- Exercise instructions
Each entry needs to be retyped exactly, with nothing added or dropped.
### Provided data
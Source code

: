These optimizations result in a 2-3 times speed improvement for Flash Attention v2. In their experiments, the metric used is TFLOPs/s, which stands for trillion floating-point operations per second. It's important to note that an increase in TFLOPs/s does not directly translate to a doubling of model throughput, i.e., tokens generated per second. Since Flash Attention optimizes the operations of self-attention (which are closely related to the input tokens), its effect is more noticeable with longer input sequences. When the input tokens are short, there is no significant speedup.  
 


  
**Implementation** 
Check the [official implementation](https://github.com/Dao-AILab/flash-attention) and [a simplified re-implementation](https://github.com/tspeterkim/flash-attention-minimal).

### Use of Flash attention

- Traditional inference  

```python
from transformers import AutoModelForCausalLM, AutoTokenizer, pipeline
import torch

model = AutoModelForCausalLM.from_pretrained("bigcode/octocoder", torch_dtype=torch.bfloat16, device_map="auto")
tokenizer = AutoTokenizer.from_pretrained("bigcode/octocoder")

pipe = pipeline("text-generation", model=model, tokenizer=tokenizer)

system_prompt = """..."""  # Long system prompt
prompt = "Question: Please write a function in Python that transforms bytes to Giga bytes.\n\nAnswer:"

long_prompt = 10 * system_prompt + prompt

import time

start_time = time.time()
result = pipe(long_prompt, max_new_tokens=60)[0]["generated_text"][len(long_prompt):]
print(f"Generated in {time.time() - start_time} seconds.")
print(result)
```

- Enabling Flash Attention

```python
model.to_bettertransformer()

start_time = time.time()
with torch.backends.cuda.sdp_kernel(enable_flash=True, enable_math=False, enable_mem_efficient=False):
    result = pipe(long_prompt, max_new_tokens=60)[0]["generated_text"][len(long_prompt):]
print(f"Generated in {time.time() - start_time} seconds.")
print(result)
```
######
- Solution to the exercise
Source code

:These optimizations result in a 2-3 times speed improvement for Flash Attention v2. In their experiments, the metric used is TFLOPs/s, which stands for trillion floating-point operations per second. It's important to note that an increase in TFLOPs/s does not directly translate to a doubling of model throughput, i.e., tokens generated per second. Since Flash Attention optimizes the operations of self-attention (which are closely related to the input tokens), its effect is more noticeable with longer input sequences. When the input tokens are short, there is no significant speedup.  
 


  
**Implementation** 
Check the [official implementation](https://github.com/Dao-AILab/flash-attention) and [a simplified re-implementation](https://github.com/tspeterkim/flash-attention-minimal).

### Use of Flash attention

- Traditional inference  

```python
from transformers import AutoModelForCausalLM, AutoTokenizer, pipeline
import torch

model = AutoModelForCausalLM.from_pretrained("bigcode/octocoder", torch_dtype=torch.bfloat16, device_map="auto")
tokenizer = AutoTokenizer.from_pretrained("bigcode/octocoder")

pipe = pipeline("text-generation", model=model, tokenizer=tokenizer)

system_prompt = """..."""  # Long system prompt
prompt = "Question: Please write a function in Python that transforms bytes to Giga bytes.\n\nAnswer:"

long_prompt = 10 * system_prompt + prompt

import time

start_time = time.time()
result = pipe(long_prompt, max_new_tokens=60)[0]["generated_text"][len(long_prompt):]
print(f"Generated in {time.time() - start_time} seconds.")
print(result)
```

- Enabling Flash Attention

```python
model.to_bettertransformer()

start_time = time.time()
with torch.backends.cuda.sdp_kernel(enable_flash=True, enable_math=False, enable_mem_efficient=False):
    result = pipe(long_prompt, max_new_tokens=60)[0]["generated_text"][len(long_prompt):]
print(f"Generated in {time.time() - start_time} seconds.")
print(result)
```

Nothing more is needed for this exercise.